PROBLEM DETAILS:
Where does the word "paragraph" appear in the entries below? Copy each line that holds it.

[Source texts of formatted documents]
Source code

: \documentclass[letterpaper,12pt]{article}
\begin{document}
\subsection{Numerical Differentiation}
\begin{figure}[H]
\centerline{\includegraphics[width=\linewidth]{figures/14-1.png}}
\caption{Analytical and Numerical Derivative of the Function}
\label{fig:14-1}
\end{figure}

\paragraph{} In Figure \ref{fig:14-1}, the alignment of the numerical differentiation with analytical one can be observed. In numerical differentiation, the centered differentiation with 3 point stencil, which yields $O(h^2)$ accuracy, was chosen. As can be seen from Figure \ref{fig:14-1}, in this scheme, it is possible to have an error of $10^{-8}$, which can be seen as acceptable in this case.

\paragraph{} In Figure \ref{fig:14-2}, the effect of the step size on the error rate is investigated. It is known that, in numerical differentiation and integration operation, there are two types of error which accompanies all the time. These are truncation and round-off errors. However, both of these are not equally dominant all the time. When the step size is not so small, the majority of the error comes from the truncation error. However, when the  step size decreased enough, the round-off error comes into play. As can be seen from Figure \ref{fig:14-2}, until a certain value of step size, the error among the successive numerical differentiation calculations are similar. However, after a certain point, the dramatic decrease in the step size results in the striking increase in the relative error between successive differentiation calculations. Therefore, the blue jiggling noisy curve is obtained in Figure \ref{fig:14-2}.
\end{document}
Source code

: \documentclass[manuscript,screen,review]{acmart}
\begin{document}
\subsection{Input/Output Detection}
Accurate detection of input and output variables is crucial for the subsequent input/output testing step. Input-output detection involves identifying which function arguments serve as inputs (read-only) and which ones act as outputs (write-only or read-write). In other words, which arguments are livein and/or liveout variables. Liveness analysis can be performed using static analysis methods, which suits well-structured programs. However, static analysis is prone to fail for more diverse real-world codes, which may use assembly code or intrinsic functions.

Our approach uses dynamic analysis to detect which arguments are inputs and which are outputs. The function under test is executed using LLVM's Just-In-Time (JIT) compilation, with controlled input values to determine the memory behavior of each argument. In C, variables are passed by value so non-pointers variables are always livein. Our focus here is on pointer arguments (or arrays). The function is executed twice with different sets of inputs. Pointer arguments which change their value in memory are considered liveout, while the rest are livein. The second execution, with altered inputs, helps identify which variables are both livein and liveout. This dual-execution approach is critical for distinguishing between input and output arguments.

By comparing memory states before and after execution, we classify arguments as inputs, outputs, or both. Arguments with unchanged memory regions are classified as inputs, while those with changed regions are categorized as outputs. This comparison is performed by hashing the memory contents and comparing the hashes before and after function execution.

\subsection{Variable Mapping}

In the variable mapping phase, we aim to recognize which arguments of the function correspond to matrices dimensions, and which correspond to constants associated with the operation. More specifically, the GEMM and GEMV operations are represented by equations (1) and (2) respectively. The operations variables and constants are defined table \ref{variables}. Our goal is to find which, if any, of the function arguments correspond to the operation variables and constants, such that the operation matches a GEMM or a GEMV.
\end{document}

YOUR SOLUTION:
\paragraph{} In Figure \ref{fig:14-1}, the alignment of the numerical differentiation with analytical one can be observed. In numerical differentiation, the centered differentiation with 3 point stencil, which yields $O(h^2)$ accuracy, was chosen. As can be seen from Figure \ref{fig:14-1}, in this scheme, it is possible to have an error of $10^{-8}$, which can be seen as acceptable in this case.
\paragraph{} In Figure \ref{fig:14-2}, the effect of the step size on the error rate is investigated. It is known that, in numerical differentiation and integration operation, there are two types of error which accompanies all the time. These are truncation and round-off errors. However, both of these are not equally dominant all the time. When the step size is not so small, the majority of the error comes from the truncation error. However, when the  step size decreased enough, the round-off error comes into play. As can be seen from Figure \ref{fig:14-2}, until a certain value of step size, the error among the successive numerical differentiation calculations are similar. However, after a certain point, the dramatic decrease in the step size results in the striking increase in the relative error between successive differentiation calculations. Therefore, the blue jiggling noisy curve is obtained in Figure \ref{fig:14-2}.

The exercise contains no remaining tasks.